La Svizzera condusse una vera e propria politica energetica solo dall'inizio del XX sec., in concomitanza con lo sviluppo di nuove fonti energetiche, la nascita dello Stato sociale, la crescente importanza dei servizi pubblici e l'affermarsi del concetto di Energia come viene inteso dalla fisica moderna. In precedenza la questione energetica non rappresentava un ambito politico a sé stante.

Dal ME le autorità si preoccuparono di garantire l'approvvigionamento di energia, in particolare il rifornimento di combustibili. Nelle società tradizionali il legno costituiva la principale fonte energetica.

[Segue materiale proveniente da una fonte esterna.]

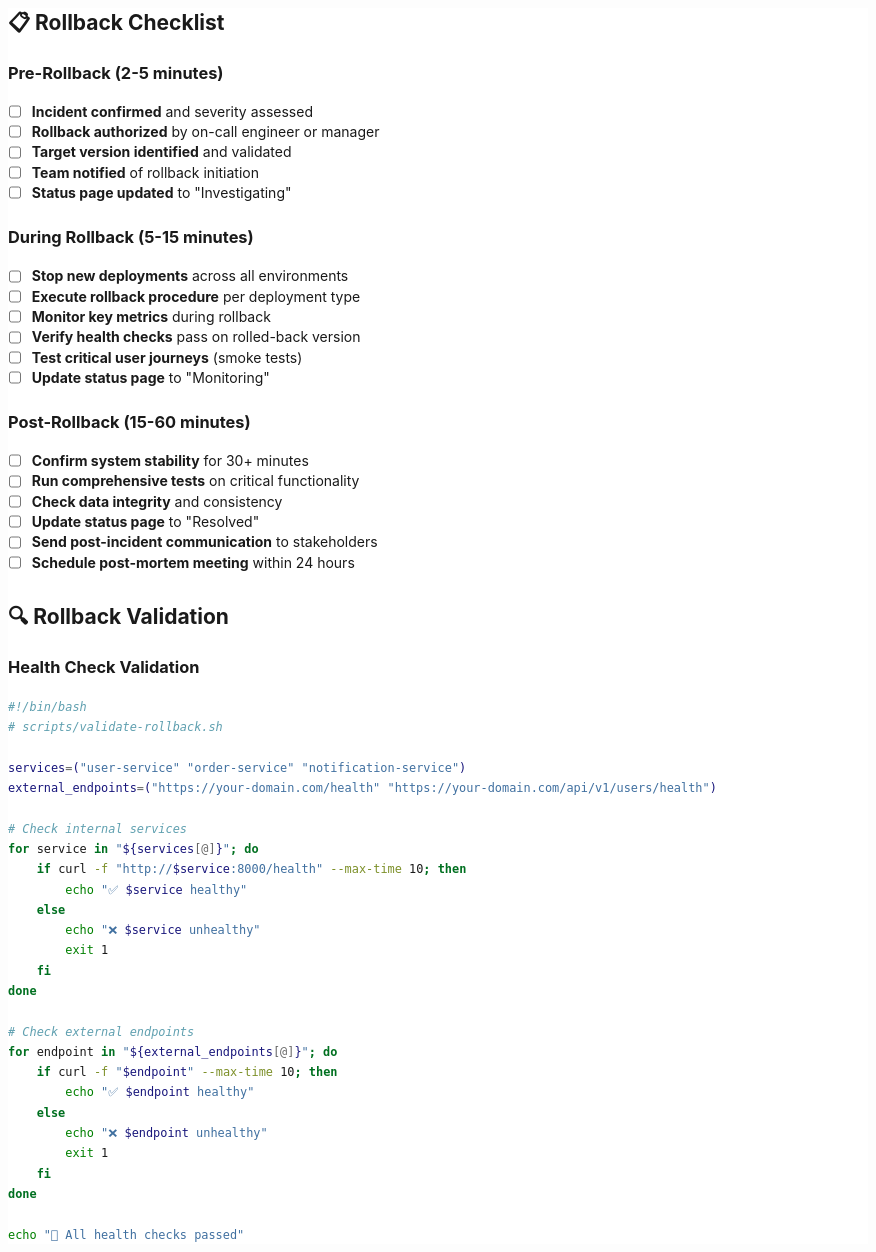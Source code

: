 
## 📋 Rollback Checklist

### Pre-Rollback (2-5 minutes)

- [ ] **Incident confirmed** and severity assessed
- [ ] **Rollback authorized** by on-call engineer or manager
- [ ] **Target version identified** and validated
- [ ] **Team notified** of rollback initiation
- [ ] **Status page updated** to "Investigating"

### During Rollback (5-15 minutes)

- [ ] **Stop new deployments** across all environments
- [ ] **Execute rollback procedure** per deployment type
- [ ] **Monitor key metrics** during rollback
- [ ] **Verify health checks** pass on rolled-back version
- [ ] **Test critical user journeys** (smoke tests)
- [ ] **Update status page** to "Monitoring"

### Post-Rollback (15-60 minutes)

- [ ] **Confirm system stability** for 30+ minutes
- [ ] **Run comprehensive tests** on critical functionality
- [ ] **Check data integrity** and consistency
- [ ] **Update status page** to "Resolved"
- [ ] **Send post-incident communication** to stakeholders
- [ ] **Schedule post-mortem meeting** within 24 hours

## 🔍 Rollback Validation

### Health Check Validation

```bash
#!/bin/bash
# scripts/validate-rollback.sh

services=("user-service" "order-service" "notification-service")
external_endpoints=("https://your-domain.com/health" "https://your-domain.com/api/v1/users/health")

# Check internal services
for service in "${services[@]}"; do
    if curl -f "http://$service:8000/health" --max-time 10; then
        echo "✅ $service healthy"
    else
        echo "❌ $service unhealthy"
        exit 1
    fi
done

# Check external endpoints
for endpoint in "${external_endpoints[@]}"; do
    if curl -f "$endpoint" --max-time 10; then
        echo "✅ $endpoint healthy"
    else
        echo "❌ $endpoint unhealthy"
        exit 1
    fi
done

echo "🎉 All health checks passed"
```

Furono introdotti divieti di dissodamento, restrizioni al commercio di legna da ardere e limitazioni allo sfruttamento dei Boschi. Già nel periodo preindustriale, le autorità della Conf. promossero l'impiego di stufe più economiche e un minore consumo di combustibili. Anche l'approvvigionamento di acqua e l'utilizzazione delle forze idriche vennero regolamentati. Strettamente legate alla politica agricola e fondiaria attuata nella Conf. in epoca preindustriale, queste misure devono essere inserite nel contesto della tradizionale gestione delle risorse durante l'ancien régime.

L'affermazione del Carbone quale principale fonte di energia e, dopo il 1850, gli inizi dello sfruttamento moderno della forza idrica avvennero in gran parte senza interventi statali, ciò che era perfettamente conforme alla concezione liberale dello Stato di quel tempo. In seguito alla crisi degli approvvigionamenti di carbone prima e durante il primo conflitto mondiale - che rese evidente la dipendenza della Svizzera dalla Francia e dalla Germania -, l'economia energetica divenne parte dell'agenda politica fed. Durante le due guerre mondiali, la Conf. e i cant. istituirono uffici preposti alla gestione dei combustibili. Più tardi venne presa la decisione, motivata dalla politica di approvvigionamento, di costituire scorte obbligatorie (Approvvigionamento economico del Paese).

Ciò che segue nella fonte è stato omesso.